Problem details = For the data below, give the number of lines that include the word "hueso" and nothing else.

Source data =
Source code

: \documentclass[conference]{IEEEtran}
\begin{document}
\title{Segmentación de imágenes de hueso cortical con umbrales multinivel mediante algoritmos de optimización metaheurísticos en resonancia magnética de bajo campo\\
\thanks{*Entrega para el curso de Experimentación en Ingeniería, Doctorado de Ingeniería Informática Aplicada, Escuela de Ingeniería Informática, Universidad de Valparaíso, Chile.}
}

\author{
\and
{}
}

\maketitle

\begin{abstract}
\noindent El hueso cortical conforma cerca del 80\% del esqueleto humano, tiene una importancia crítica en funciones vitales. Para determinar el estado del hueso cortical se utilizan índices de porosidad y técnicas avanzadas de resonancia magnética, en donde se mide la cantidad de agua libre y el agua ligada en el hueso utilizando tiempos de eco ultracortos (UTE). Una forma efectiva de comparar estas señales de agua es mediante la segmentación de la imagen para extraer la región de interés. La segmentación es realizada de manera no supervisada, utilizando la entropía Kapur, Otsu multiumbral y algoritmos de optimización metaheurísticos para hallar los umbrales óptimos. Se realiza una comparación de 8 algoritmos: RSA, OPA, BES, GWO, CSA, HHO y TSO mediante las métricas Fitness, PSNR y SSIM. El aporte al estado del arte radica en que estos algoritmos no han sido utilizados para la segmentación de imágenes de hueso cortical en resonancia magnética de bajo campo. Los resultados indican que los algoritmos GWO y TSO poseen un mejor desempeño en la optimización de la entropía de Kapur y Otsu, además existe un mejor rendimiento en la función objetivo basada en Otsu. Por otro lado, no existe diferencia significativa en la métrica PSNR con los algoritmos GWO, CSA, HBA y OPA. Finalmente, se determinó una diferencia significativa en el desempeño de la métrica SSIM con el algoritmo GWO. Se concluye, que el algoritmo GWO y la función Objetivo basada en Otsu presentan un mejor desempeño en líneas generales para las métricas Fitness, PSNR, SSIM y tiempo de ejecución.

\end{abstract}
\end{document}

Answer to this problem = 2